Plain-text document sources:
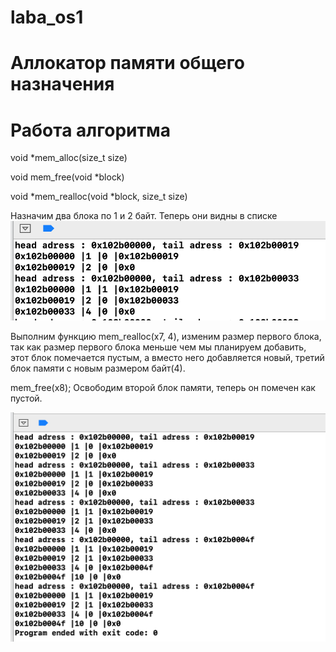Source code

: # laba_os1

# Аллокатор памяти общего назначения


# Работа алгоритма


void *mem_alloc(size_t size)

void mem_free(void *block)

void *mem_realloc(void *block, size_t size)

Назначим два блока по 1 и 2 байт. Теперь они видны в списке
![Allocate ](img/img2.png)

Выполним функцию mem_realloc(x7, 4), изменим размер первого блока, так как размер первого блока меньше чем мы планируем добавить, этот блок помечается пустым, а вместо него добавляется новый, третий блок памяти с новым размером байт(4). 

mem_free(x8);
Освободим второй блок памяти, теперь он помечен как пустой.

![Allocate ](img/img1.png)
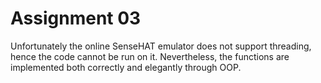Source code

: # Assignment 03

Unfortunately the online SenseHAT emulator does not support threading, hence the
code cannot be run on it. Nevertheless, the functions are implemented both
correctly and elegantly through OOP.
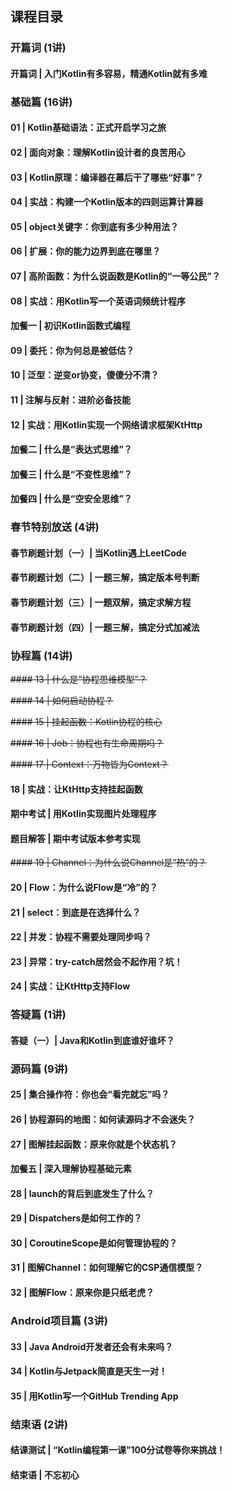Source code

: ## 课程目录

### 开篇词 (1讲)

#### 开篇词 | 入门Kotlin有多容易，精通Kotlin就有多难

### 基础篇 (16讲)

#### 01 | Kotlin基础语法：正式开启学习之旅
#### 02 | 面向对象：理解Kotlin设计者的良苦用心
#### 03 | Kotlin原理：编译器在幕后干了哪些“好事”？
#### 04 | 实战：构建一个Kotlin版本的四则运算计算器
#### 05 | object关键字：你到底有多少种用法？
#### 06 | 扩展：你的能力边界到底在哪里？
#### 07 | 高阶函数：为什么说函数是Kotlin的“一等公民”？
#### 08 | 实战：用Kotlin写一个英语词频统计程序
#### 加餐一 | 初识Kotlin函数式编程
#### 09 | 委托：你为何总是被低估？
#### 10 | 泛型：逆变or协变，傻傻分不清？
#### 11 | 注解与反射：进阶必备技能
#### 12 | 实战：用Kotlin实现一个网络请求框架KtHttp
#### 加餐二 | 什么是“表达式思维”？
#### 加餐三 | 什么是“不变性思维”？
#### 加餐四 | 什么是“空安全思维”？

### 春节特别放送 (4讲)
#### 春节刷题计划（一）| 当Kotlin遇上LeetCode
#### 春节刷题计划（二）| 一题三解，搞定版本号判断
#### 春节刷题计划（三）| 一题双解，搞定求解方程
#### 春节刷题计划（四）| 一题三解，搞定分式加减法

### 协程篇 (14讲)
~~#### 13 | 什么是“协程思维模型”？~~

~~#### 14 | 如何启动协程？~~

~~#### 15 | 挂起函数：Kotlin协程的核心~~

~~#### 16 | Job：协程也有生命周期吗？~~

~~#### 17 | Context：万物皆为Context？~~

#### 18 | 实战：让KtHttp支持挂起函数
#### 期中考试 | 用Kotlin实现图片处理程序
#### 题目解答 | 期中考试版本参考实现
~~#### 19 | Channel：为什么说Channel是“热”的？~~
#### 20 | Flow：为什么说Flow是“冷”的？
#### 21 | select：到底是在选择什么？
#### 22 | 并发：协程不需要处理同步吗？
#### 23 | 异常：try-catch居然会不起作用？坑！
#### 24 | 实战：让KtHttp支持Flow

### 答疑篇 (1讲)
#### 答疑（一）| Java和Kotlin到底谁好谁坏？

### 源码篇 (9讲)
#### 25 | 集合操作符：你也会“看完就忘”吗？
#### 26 | 协程源码的地图：如何读源码才不会迷失？
#### 27 | 图解挂起函数：原来你就是个状态机？
#### 加餐五 | 深入理解协程基础元素
#### 28 | launch的背后到底发生了什么？
#### 29 | Dispatchers是如何工作的？
#### 30 | CoroutineScope是如何管理协程的？
#### 31 | 图解Channel：如何理解它的CSP通信模型？
#### 32 | 图解Flow：原来你是只纸老虎？

### Android项目篇 (3讲)
#### 33 | Java Android开发者还会有未来吗？
#### 34 | Kotlin与Jetpack简直是天生一对！
#### 35 | 用Kotlin写一个GitHub Trending App

### 结束语 (2讲)
#### 结课测试 | “Kotlin编程第一课”100分试卷等你来挑战！
#### 结束语 | 不忘初心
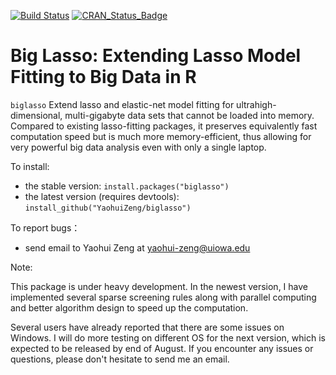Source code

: 

[![Build Status](https://travis-ci.org/YaohuiZeng/biglasso.svg?branch=master)](https://travis-ci.org/YaohuiZeng/biglasso)
[![CRAN_Status_Badge](http://www.r-pkg.org/badges/version/biglasso)](http://cran.r-project.org/package=biglasso)


# Big Lasso: Extending Lasso Model Fitting to Big Data in R

`biglasso` Extend lasso and elastic-net model fitting for ultrahigh-dimensional, multi-gigabyte 
data sets that cannot be loaded into memory. Compared to existing lasso-fitting packages, 
it preserves equivalently fast computation speed but is much more memory-efficient, 
thus allowing for very powerful big data analysis even with only a single laptop.

To install:
* the stable version: `install.packages("biglasso")`
* the latest version (requires devtools): `install_github("YaohuiZeng/biglasso")`

To report bugs：
* send email to Yaohui Zeng at <yaohui-zeng@uiowa.edu>


Note:

This package is under heavy development. In the newest version, I have implemented several sparse screening rules along with parallel computing and better algorithm design to speed up the computation. 

Several users have already reported that there are some issues on Windows. I will do more testing on different OS for the next version, which is expected to be released by end of August. If you encounter any issues or questions, please don't hesitate to send me an email.
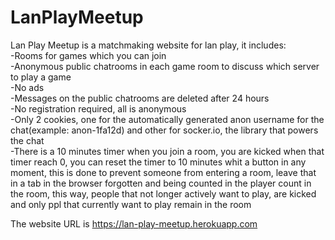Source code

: # LanPlayMeetup
Lan Play Meetup is a matchmaking website for lan play, it includes:  
-Rooms for games which you can join  
-Anonymous public chatrooms in each game room to discuss which server to play a game  
-No ads  
-Messages on the public chatrooms are deleted after 24 hours  
-No registration required, all is anonymous  
-Only 2 cookies, one for the automatically generated anon username for the chat(example: anon-1fa12d) and other for socker.io, the library that powers the chat  
-There is a 10 minutes timer when you join a room, you are kicked when that timer reach 0, you can reset the timer to 10 minutes whit a button in any moment, this is done to prevent someone from entering a room, leave that in a tab in the browser forgotten and being counted in the player count in the room, this way, people that not longer actively want to play, are kicked and only ppl that currently want to play remain in the room  
  
  
The website URL is https://lan-play-meetup.herokuapp.com
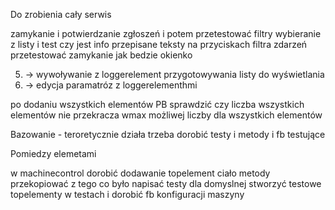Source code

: Do zrobienia cały serwis

zamykanie i potwierdzanie zgłoszeń i potem przetestować filtry 
wybieranie z listy i test czy jest info przepisane
teksty na przyciskach filtra zdarzeń
przetestować zamykanie jak bedzie okienko 


5. -> wywoływanie z loggerelement przygotowywania listy do wyświetlania
6. -> edycja paramatróz z loggerelementhmi 


po dodaniu wszystkich elementów PB sprawdzić czy liczba wszystkich elementów nie przekracza wmax możliwej liczby dla wszystkich elementów


Bazowanie - teroretycznie działa trzeba dorobić testy i metody i fb testujące
  
Pomiedzy elemetami 

w machinecontrol dorobić dodawanie topelement ciało metody przekopiować z tego co było 
napisać testy dla domyslnej 
stworzyć testowe topelementy w testach i dorobić  fb konfiguracji maszyny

[Task requirements]:
Show all lines from the data above in which the word "computation" appears.

[Exercise result]:
it preserves equivalently fast computation speed but is much more memory-efficient, 
This package is under heavy development. In the newest version, I have implemented several sparse screening rules along with parallel computing and better algorithm design to speed up the computation. 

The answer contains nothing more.